TASK OBJECTIVE: Would you output the entries below only from the line containing "scarso & Tot\\" through the line containing "La branche anomalie", exactly as they stand and with both ends included?

-----

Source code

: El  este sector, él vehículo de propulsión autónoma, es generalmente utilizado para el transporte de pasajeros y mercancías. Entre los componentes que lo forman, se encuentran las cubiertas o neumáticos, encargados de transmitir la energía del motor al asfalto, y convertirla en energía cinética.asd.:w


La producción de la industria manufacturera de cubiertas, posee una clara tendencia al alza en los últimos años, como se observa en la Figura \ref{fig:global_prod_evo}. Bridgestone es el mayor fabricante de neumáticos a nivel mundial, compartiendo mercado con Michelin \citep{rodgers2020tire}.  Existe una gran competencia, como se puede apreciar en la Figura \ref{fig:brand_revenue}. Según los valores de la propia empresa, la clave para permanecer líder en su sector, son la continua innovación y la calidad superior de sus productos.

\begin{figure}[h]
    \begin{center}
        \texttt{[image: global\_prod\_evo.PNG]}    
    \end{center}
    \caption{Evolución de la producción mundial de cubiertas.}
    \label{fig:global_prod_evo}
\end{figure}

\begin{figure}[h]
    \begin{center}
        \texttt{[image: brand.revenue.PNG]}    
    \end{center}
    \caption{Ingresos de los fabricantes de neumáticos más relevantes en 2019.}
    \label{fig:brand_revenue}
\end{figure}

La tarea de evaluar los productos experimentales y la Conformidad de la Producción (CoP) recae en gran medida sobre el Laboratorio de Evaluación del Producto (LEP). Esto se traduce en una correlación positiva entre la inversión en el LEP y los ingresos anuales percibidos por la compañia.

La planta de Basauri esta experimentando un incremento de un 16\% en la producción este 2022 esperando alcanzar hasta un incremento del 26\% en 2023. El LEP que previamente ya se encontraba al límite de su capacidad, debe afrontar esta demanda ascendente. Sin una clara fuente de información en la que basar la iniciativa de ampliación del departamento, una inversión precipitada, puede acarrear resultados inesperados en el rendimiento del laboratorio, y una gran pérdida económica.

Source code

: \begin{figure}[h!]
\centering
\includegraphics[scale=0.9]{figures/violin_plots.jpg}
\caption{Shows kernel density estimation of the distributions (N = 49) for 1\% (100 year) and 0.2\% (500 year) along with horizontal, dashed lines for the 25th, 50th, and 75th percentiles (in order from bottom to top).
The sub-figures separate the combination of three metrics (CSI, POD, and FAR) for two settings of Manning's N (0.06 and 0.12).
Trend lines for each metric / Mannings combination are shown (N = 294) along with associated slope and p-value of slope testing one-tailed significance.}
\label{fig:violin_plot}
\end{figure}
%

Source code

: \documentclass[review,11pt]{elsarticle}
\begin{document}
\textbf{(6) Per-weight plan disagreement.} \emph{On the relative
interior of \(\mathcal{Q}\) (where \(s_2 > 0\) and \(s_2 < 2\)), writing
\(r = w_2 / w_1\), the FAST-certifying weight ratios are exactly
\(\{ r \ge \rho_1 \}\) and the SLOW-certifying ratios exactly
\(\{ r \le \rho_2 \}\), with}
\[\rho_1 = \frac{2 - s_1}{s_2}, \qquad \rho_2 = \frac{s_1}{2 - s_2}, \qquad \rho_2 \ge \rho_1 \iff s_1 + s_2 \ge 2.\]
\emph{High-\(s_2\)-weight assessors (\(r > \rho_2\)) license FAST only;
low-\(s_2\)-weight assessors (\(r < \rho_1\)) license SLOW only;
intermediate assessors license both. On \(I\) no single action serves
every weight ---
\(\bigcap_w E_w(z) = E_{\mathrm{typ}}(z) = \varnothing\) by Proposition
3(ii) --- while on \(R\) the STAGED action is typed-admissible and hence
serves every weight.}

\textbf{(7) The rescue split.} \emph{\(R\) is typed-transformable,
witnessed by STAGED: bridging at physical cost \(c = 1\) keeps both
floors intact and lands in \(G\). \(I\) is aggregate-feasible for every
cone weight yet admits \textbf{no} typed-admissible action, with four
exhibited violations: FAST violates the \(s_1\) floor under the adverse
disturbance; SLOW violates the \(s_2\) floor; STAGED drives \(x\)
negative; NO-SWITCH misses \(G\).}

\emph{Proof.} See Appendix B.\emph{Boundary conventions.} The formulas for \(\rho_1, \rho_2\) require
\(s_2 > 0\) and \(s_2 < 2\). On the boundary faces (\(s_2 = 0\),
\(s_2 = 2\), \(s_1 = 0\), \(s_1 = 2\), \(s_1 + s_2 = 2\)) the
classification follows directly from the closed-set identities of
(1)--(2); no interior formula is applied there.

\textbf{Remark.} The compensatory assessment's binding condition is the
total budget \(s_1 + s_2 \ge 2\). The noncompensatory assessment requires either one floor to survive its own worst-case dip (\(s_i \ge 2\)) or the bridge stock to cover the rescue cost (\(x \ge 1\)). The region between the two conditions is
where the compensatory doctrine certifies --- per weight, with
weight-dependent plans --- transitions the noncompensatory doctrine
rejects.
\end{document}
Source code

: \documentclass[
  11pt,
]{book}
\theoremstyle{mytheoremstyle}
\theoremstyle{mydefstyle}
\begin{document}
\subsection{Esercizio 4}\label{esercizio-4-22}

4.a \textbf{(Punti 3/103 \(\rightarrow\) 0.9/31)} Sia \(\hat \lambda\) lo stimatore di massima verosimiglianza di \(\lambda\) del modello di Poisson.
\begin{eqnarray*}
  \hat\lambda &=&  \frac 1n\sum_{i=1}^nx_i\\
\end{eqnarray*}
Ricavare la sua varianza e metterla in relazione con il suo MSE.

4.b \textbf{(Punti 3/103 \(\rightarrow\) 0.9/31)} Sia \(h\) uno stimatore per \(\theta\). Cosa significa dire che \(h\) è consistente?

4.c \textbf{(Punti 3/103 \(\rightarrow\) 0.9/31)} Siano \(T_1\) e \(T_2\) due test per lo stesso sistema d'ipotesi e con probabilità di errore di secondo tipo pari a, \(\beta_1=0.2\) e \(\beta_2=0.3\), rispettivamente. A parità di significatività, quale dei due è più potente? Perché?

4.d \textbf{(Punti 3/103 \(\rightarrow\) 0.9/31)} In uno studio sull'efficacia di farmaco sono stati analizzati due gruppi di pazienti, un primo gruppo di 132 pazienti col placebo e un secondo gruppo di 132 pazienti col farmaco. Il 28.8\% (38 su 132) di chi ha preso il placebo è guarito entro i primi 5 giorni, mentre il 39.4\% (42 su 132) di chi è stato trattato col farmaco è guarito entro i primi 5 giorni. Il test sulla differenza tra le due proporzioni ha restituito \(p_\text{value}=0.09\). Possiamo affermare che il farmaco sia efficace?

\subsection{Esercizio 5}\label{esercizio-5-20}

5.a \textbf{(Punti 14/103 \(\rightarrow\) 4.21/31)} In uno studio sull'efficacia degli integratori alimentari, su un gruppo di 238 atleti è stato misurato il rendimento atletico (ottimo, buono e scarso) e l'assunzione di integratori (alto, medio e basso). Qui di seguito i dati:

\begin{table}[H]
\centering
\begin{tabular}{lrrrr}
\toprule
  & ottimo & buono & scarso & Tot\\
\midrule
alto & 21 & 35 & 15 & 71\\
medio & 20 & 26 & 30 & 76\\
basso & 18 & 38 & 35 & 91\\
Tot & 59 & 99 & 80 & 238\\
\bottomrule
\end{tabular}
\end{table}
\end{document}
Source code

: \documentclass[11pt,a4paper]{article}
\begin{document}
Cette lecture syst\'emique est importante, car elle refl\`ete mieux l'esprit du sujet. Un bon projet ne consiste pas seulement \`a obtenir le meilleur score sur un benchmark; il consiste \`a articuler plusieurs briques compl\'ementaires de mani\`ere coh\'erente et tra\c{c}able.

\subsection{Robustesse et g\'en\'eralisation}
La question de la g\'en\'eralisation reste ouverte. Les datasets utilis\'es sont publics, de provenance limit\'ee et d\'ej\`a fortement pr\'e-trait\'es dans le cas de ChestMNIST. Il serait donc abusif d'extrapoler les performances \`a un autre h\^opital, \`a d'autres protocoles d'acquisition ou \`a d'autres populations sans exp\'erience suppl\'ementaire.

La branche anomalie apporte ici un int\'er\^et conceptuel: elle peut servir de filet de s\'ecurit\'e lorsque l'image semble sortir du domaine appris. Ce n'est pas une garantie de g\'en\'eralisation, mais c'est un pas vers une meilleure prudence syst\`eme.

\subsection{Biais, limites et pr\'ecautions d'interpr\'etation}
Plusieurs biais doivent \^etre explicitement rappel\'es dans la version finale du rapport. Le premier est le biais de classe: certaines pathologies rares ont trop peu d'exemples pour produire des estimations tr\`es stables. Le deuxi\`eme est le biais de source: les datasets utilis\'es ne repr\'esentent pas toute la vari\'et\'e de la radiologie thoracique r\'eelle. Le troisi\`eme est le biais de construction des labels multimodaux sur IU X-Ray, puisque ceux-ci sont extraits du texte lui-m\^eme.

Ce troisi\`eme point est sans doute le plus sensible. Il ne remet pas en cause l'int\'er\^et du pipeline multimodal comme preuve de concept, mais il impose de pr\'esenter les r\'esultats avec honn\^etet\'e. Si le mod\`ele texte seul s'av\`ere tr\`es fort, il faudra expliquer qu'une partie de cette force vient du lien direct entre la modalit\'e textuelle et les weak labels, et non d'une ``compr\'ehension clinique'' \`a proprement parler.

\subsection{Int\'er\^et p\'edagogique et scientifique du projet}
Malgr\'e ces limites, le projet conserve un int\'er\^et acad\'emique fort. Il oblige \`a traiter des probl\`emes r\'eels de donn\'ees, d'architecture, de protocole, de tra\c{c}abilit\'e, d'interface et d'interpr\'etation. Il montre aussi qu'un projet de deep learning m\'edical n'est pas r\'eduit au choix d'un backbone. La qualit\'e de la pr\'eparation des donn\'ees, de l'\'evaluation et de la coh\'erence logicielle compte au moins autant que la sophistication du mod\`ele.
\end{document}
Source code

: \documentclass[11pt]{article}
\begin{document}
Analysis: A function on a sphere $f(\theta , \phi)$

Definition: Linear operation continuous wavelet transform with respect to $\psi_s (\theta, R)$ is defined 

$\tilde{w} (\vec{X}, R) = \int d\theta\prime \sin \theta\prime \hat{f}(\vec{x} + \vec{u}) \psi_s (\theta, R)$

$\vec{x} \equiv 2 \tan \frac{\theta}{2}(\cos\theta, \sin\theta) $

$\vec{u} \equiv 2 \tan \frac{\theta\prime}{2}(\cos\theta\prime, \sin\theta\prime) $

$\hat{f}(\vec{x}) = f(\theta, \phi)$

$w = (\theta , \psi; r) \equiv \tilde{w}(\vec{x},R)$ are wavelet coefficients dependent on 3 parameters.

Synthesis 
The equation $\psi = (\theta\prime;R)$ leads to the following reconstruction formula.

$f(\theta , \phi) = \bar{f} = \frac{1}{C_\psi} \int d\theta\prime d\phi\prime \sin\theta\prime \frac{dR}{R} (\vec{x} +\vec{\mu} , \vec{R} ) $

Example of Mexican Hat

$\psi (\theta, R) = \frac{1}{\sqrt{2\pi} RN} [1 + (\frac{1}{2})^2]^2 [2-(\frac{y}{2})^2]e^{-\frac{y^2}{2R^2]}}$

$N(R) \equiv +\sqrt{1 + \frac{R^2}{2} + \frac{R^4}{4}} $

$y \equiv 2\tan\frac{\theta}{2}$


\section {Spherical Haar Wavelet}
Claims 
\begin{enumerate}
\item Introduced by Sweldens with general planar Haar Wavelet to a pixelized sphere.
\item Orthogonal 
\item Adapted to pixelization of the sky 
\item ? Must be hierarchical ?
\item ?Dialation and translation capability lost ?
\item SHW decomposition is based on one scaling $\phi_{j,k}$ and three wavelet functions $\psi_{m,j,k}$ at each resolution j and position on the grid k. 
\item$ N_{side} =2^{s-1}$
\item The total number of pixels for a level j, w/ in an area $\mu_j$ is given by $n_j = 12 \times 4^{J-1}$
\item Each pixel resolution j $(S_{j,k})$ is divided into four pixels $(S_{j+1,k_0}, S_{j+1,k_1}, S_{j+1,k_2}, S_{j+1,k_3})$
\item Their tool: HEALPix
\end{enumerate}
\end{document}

-----

EXERCISE RESPONSE:
  & ottimo & buono & scarso & Tot\\
\midrule
alto & 21 & 35 & 15 & 71\\
medio & 20 & 26 & 30 & 76\\
basso & 18 & 38 & 35 & 91\\
Tot & 59 & 99 & 80 & 238\\
\bottomrule
\end{tabular}
\end{table}
\end{document}
Source code

: \documentclass[11pt,a4paper]{article}
\begin{document}
Cette lecture syst\'emique est importante, car elle refl\`ete mieux l'esprit du sujet. Un bon projet ne consiste pas seulement \`a obtenir le meilleur score sur un benchmark; il consiste \`a articuler plusieurs briques compl\'ementaires de mani\`ere coh\'erente et tra\c{c}able.

\subsection{Robustesse et g\'en\'eralisation}
La question de la g\'en\'eralisation reste ouverte. Les datasets utilis\'es sont publics, de provenance limit\'ee et d\'ej\`a fortement pr\'e-trait\'es dans le cas de ChestMNIST. Il serait donc abusif d'extrapoler les performances \`a un autre h\^opital, \`a d'autres protocoles d'acquisition ou \`a d'autres populations sans exp\'erience suppl\'ementaire.

La branche anomalie apporte ici un int\'er\^et conceptuel: elle peut servir de filet de s\'ecurit\'e lorsque l'image semble sortir du domaine appris. Ce n'est pas une garantie de g\'en\'eralisation, mais c'est un pas vers une meilleure prudence syst\`eme.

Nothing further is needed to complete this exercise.